Investing.com - " Crude oil futures were little changed during early European trading hours on Friday, as recent U.S. data added to speculation the Federal Reserve could begin tapering its stimulus program sooner than anticipated.
On the New York Mercantile Exchange, light sweet crude futures for delivery in December traded at USD96.43 a barrel during European morning trade, up 0.05%.
The December contract settled down 0.40% at USD96.38 a barrel on Thursday.
Oil futures were likely to find support at USD95.95 a barrel, the low from October 24 and resistance at USD97.81 a barrel, the high from October 30.
The dollar remained supported after the Chicago manufacturing purchasing managers' index on Thursday jumped to 65.9 in October from 55.7 in September. Analysts had expected the index to decline to 55.0 this month.
A separate report showed that that the number of people who filed for unemployment assistance in the U.S. fell broadly in line with market expectations last week.
The U.S. Department of Labor said earlier that the number of individuals filing for initial jobless benefits declined by 10,000 to a seasonally adjusted 340,000 last week.
Analysts had expected U.S. jobless claims to fall by 11,000 to 350,000 last week from the previous week's total of 350,000.
The data fuelled speculation that the Fed may start tapering stimulus sooner than expected, after the bank sounded more optimistic than anticipated in its assessment of the economy on Wednesday.
The Fed left its USD85 billion-a-month asset purchase program in place following its monthly policy meeting and gave no clear indication whether it would start scaling back stimulus at the December meeting or continue it into the start of 2014.

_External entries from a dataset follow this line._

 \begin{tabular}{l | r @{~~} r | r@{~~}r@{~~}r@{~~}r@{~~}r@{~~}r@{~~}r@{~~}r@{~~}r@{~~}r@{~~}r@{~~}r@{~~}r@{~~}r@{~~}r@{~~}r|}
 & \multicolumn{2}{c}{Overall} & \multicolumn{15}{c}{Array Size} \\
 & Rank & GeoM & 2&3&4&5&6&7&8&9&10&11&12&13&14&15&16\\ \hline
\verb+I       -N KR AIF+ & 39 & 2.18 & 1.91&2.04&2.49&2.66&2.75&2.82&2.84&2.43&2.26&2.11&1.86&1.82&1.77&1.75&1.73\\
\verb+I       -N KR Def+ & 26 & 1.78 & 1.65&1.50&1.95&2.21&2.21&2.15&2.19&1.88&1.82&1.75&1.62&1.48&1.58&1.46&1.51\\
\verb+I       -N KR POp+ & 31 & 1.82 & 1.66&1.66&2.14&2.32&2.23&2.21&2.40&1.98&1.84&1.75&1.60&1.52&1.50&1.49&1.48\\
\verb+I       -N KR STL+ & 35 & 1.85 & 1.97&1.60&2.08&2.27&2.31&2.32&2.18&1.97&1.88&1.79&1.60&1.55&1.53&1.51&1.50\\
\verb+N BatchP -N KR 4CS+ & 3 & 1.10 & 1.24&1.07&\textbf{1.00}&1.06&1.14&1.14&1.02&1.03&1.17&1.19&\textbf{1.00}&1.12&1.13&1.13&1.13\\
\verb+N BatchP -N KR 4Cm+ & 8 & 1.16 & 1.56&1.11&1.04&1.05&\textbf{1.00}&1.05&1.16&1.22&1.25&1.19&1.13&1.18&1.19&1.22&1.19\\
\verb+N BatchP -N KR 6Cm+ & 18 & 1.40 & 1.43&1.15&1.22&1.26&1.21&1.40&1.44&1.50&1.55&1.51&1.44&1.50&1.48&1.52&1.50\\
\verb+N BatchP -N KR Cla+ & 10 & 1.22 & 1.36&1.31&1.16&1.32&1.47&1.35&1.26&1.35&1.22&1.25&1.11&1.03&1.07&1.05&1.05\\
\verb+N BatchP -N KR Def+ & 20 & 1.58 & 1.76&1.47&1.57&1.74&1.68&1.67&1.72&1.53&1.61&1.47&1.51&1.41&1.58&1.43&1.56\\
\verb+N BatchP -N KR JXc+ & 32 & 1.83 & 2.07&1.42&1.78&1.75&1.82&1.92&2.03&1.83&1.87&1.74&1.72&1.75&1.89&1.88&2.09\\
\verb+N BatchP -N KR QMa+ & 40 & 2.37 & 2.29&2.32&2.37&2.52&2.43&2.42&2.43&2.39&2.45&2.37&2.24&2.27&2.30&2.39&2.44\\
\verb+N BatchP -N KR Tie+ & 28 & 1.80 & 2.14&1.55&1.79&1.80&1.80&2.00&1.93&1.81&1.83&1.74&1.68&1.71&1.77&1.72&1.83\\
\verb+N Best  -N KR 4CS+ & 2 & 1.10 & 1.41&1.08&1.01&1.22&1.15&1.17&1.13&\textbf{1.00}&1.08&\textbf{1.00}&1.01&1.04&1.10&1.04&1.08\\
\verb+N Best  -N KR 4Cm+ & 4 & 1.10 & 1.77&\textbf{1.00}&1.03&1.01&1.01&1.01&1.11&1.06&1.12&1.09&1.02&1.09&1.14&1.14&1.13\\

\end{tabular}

A stronger dollar reduces demand for raw materials as an alternative investment and makes dollar-priced commodities more expensive for holders of other currencies.
Meanwhile, oil prices found some support after China's official purchasing managers' index released earlier in the day rose to 51.4 in Octoer, the highest in 18 months, from 51.1 in September.
China is the world's second-biggest oil consumer.
Elsewhere, on the ICE Futures Exchange, Brent oil futures for November delivery rose 0.40% to trade at USD109.28 a barrel, with the spread between the Brent and crude contracts standing at USD12.85 a barrel.